Save Spark dataframe as dynamic partitioned table in Hive - apache-spark

I have a sample application working to read from csv files into a dataframe. The dataframe can be stored to a Hive table in parquet format using the method
df.saveAsTable(tablename,mode).
The above code works fine, but I have so much data for each day that i want to dynamic partition the hive table based on the creationdate(column in the table).
is there any way to dynamic partition the dataframe and store it to hive warehouse. Want to refrain from Hard-coding the insert statement using hivesqlcontext.sql(insert into table partittioin by(date)....).
Question can be considered as an extension to :How to save DataFrame directly to Hive?
any help is much appreciated.

I believe it works something like this:
df is a dataframe with year, month and other columns
df.write.partitionBy('year', 'month').saveAsTable(...)
or
df.write.partitionBy('year', 'month').insertInto(...)

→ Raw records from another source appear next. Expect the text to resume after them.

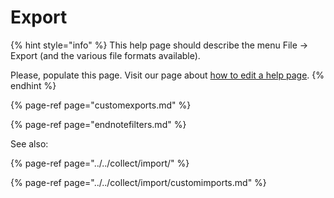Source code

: # Export

{% hint style="info" %}
This help page should describe the menu File -&gt; Export \(and the various file formats available\).

Please, populate this page. Visit our page about [how to edit a help page](../../faqcontributing/how-to-improve-the-help-page.md#editing-help-pages-directly-in-the-browser).​
{% endhint %}

{% page-ref page="customexports.md" %}

{% page-ref page="endnotefilters.md" %}

See also:

{% page-ref page="../../collect/import/" %}

{% page-ref page="../../collect/import/customimports.md" %}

I was able to write to partitioned hive table using df.write().mode(SaveMode.Append).partitionBy("colname").saveAsTable("Table")
I had to enable the following properties to make it work.
hiveContext.setConf("hive.exec.dynamic.partition", "true")
hiveContext.setConf("hive.exec.dynamic.partition.mode", "nonstrict")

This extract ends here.